▸ Task to carry out: Starting at the first line of the listing below, repeat each line exactly until you have repeated the one containing "## Implementations"; skip the pictures.

▸ Data provided:
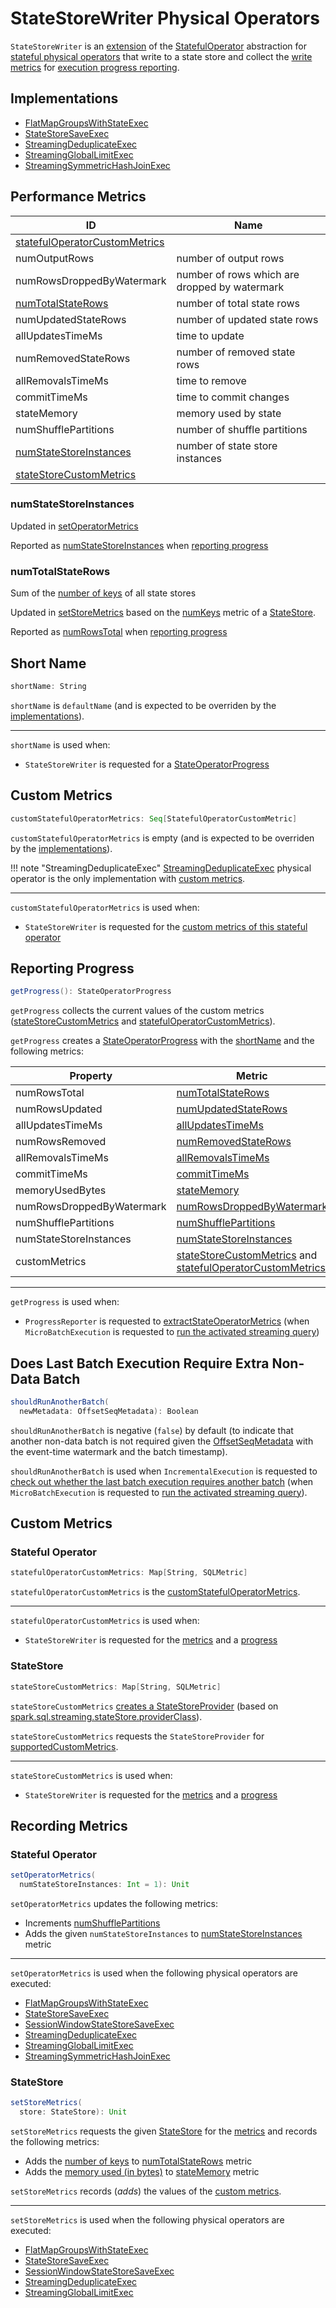 # StateStoreWriter Physical Operators

`StateStoreWriter` is an [extension](#contract) of the [StatefulOperator](StatefulOperator.md) abstraction for [stateful physical operators](#implementations) that write to a state store and collect the [write metrics](#metrics) for [execution progress reporting](#getProgress).

## Implementations

* [FlatMapGroupsWithStateExec](FlatMapGroupsWithStateExec.md)
* [StateStoreSaveExec](StateStoreSaveExec.md)
* [StreamingDeduplicateExec](StreamingDeduplicateExec.md)
* [StreamingGlobalLimitExec](StreamingGlobalLimitExec.md)
* [StreamingSymmetricHashJoinExec](StreamingSymmetricHashJoinExec.md)

## <span id="metrics"> Performance Metrics

ID | Name
---------|----------
 [statefulOperatorCustomMetrics](#statefulOperatorCustomMetrics) |
 numOutputRows | number of output rows
 numRowsDroppedByWatermark | number of rows which are dropped by watermark
 [numTotalStateRows](#numTotalStateRows) | number of total state rows
 numUpdatedStateRows | number of updated state rows
 allUpdatesTimeMs | time to update
 numRemovedStateRows | number of removed state rows
 allRemovalsTimeMs | time to remove
 commitTimeMs | time to commit changes
 stateMemory | memory used by state
 numShufflePartitions | number of shuffle partitions
 [numStateStoreInstances](#numStateStoreInstances) | number of state store instances
 [stateStoreCustomMetrics](#stateStoreCustomMetrics) |

### <span id="numStateStoreInstances"> numStateStoreInstances

Updated in [setOperatorMetrics](#setOperatorMetrics)

Reported as [numStateStoreInstances](../monitoring/StateOperatorProgress.md#numStateStoreInstances) when [reporting progress](#getProgress)

### <span id="numTotalStateRows"> numTotalStateRows

Sum of the [number of keys](../stateful-stream-processing/StateStoreMetrics.md#numKeys) of all state stores

Updated in [setStoreMetrics](#setStoreMetrics) based on the [numKeys](../stateful-stream-processing/StateStoreMetrics.md#numKeys) metric of a [StateStore](../stateful-stream-processing/StateStore.md).

Reported as [numRowsTotal](../monitoring/StateOperatorProgress.md#numRowsTotal) when [reporting progress](#getProgress)

## <span id="shortName"> Short Name

```scala
shortName: String
```

`shortName` is `defaultName` (and is expected to be overriden by the [implementations](#implementations)).

---

`shortName` is used when:

* `StateStoreWriter` is requested for a [StateOperatorProgress](#getProgress)

## <span id="customStatefulOperatorMetrics"> Custom Metrics

```scala
customStatefulOperatorMetrics: Seq[StatefulOperatorCustomMetric]
```

`customStatefulOperatorMetrics` is empty (and is expected to be overriden by the [implementations](#implementations)).

!!! note "StreamingDeduplicateExec"
    [StreamingDeduplicateExec](StreamingDeduplicateExec.md) physical operator is the only implementation with [custom metrics](StreamingDeduplicateExec.md#customStatefulOperatorMetrics).

---

`customStatefulOperatorMetrics` is used when:

* `StateStoreWriter` is requested for the [custom metrics of this stateful operator](#statefulOperatorCustomMetrics)

## <span id="getProgress"> Reporting Progress

```scala
getProgress(): StateOperatorProgress
```

`getProgress` collects the current values of the custom metrics ([stateStoreCustomMetrics](#stateStoreCustomMetrics) and [statefulOperatorCustomMetrics](#statefulOperatorCustomMetrics)).

`getProgress` creates a [StateOperatorProgress](../monitoring/StateOperatorProgress.md) with the [shortName](#shortName) and the following metrics:

Property | Metric
---------|-------
 numRowsTotal | [numTotalStateRows](#numTotalStateRows)
 numRowsUpdated | [numUpdatedStateRows](#numUpdatedStateRows)
 allUpdatesTimeMs | [allUpdatesTimeMs](#allUpdatesTimeMs)
 numRowsRemoved | [numRemovedStateRows](#numRemovedStateRows)
 allRemovalsTimeMs | [allRemovalsTimeMs](#allRemovalsTimeMs)
 commitTimeMs | [commitTimeMs](#commitTimeMs)
 memoryUsedBytes | [stateMemory](#stateMemory)
 numRowsDroppedByWatermark | [numRowsDroppedByWatermark](#numRowsDroppedByWatermark)
 numShufflePartitions | [numShufflePartitions](#numShufflePartitions)
 numStateStoreInstances | [numStateStoreInstances](#numStateStoreInstances)
 customMetrics | [stateStoreCustomMetrics](#stateStoreCustomMetrics) and [statefulOperatorCustomMetrics](#statefulOperatorCustomMetrics)

---

`getProgress` is used when:

* `ProgressReporter` is requested to [extractStateOperatorMetrics](../monitoring/ProgressReporter.md#extractStateOperatorMetrics) (when `MicroBatchExecution` is requested to [run the activated streaming query](../micro-batch-execution/MicroBatchExecution.md#runActivatedStream))

## <span id="shouldRunAnotherBatch"> Does Last Batch Execution Require Extra Non-Data Batch

```scala
shouldRunAnotherBatch(
  newMetadata: OffsetSeqMetadata): Boolean
```

`shouldRunAnotherBatch` is negative (`false`) by default (to indicate that another non-data batch is not required given the [OffsetSeqMetadata](../OffsetSeqMetadata.md) with the event-time watermark and the batch timestamp).

`shouldRunAnotherBatch` is used when `IncrementalExecution` is requested to [check out whether the last batch execution requires another batch](../IncrementalExecution.md#shouldRunAnotherBatch) (when `MicroBatchExecution` is requested to [run the activated streaming query](../micro-batch-execution/MicroBatchExecution.md#runActivatedStream)).

## Custom Metrics

### <span id="statefulOperatorCustomMetrics"> Stateful Operator

```scala
statefulOperatorCustomMetrics: Map[String, SQLMetric]
```

`statefulOperatorCustomMetrics` is the [customStatefulOperatorMetrics](#customStatefulOperatorMetrics).

---

`statefulOperatorCustomMetrics` is used when:

* `StateStoreWriter` is requested for the [metrics](#metrics) and a [progress](#getProgress)

### <span id="stateStoreCustomMetrics"> StateStore

```scala
stateStoreCustomMetrics: Map[String, SQLMetric]
```

`stateStoreCustomMetrics` [creates a StateStoreProvider](../stateful-stream-processing/StateStoreProvider.md#create) (based on [spark.sql.streaming.stateStore.providerClass](../configuration-properties.md#spark.sql.streaming.stateStore.providerClass)).

`stateStoreCustomMetrics` requests the `StateStoreProvider` for [supportedCustomMetrics](../stateful-stream-processing/StateStoreProvider.md#supportedCustomMetrics).

---

`stateStoreCustomMetrics` is used when:

* `StateStoreWriter` is requested for the [metrics](#metrics) and a [progress](#getProgress)

## Recording Metrics

### <span id="setOperatorMetrics"> Stateful Operator

```scala
setOperatorMetrics(
  numStateStoreInstances: Int = 1): Unit
```

`setOperatorMetrics` updates the following metrics:

* Increments [numShufflePartitions](#numShufflePartitions)
* Adds the given `numStateStoreInstances` to [numStateStoreInstances](#numStateStoreInstances) metric

---

`setOperatorMetrics` is used when the following physical operators are executed:

* [FlatMapGroupsWithStateExec](FlatMapGroupsWithStateExec.md#processDataWithPartition)
* [StateStoreSaveExec](StateStoreSaveExec.md)
* [SessionWindowStateStoreSaveExec](SessionWindowStateStoreSaveExec.md)
* [StreamingDeduplicateExec](StreamingDeduplicateExec.md)
* [StreamingGlobalLimitExec](StreamingGlobalLimitExec.md)
* [StreamingSymmetricHashJoinExec](StreamingSymmetricHashJoinExec.md#processPartitions)

### <span id="setStoreMetrics"> StateStore

```scala
setStoreMetrics(
  store: StateStore): Unit
```

`setStoreMetrics` requests the given [StateStore](../stateful-stream-processing/StateStore.md) for the [metrics](../stateful-stream-processing/StateStore.md#metrics) and records the following metrics:

* Adds the [number of keys](../stateful-stream-processing/StateStoreMetrics.md#numKeys) to [numTotalStateRows](#numTotalStateRows) metric
* Adds the [memory used (in bytes)](../stateful-stream-processing/StateStoreMetrics.md#memoryUsedBytes) to [stateMemory](#stateMemory) metric

`setStoreMetrics` records (_adds_) the values of the [custom metrics](../stateful-stream-processing/StateStoreMetrics.md#customMetrics).

---

`setStoreMetrics` is used when the following physical operators are executed:

* [FlatMapGroupsWithStateExec](FlatMapGroupsWithStateExec.md#processDataWithPartition)
* [StateStoreSaveExec](StateStoreSaveExec.md)
* [SessionWindowStateStoreSaveExec](SessionWindowStateStoreSaveExec.md)
* [StreamingDeduplicateExec](StreamingDeduplicateExec.md)
* [StreamingGlobalLimitExec](StreamingGlobalLimitExec.md)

▸ Result of the exercise:
 # StateStoreWriter Physical Operators

`StateStoreWriter` is an [extension](#contract) of the [StatefulOperator](StatefulOperator.md) abstraction for [stateful physical operators](#implementations) that write to a state store and collect the [write metrics](#metrics) for [execution progress reporting](#getProgress).

## Implementations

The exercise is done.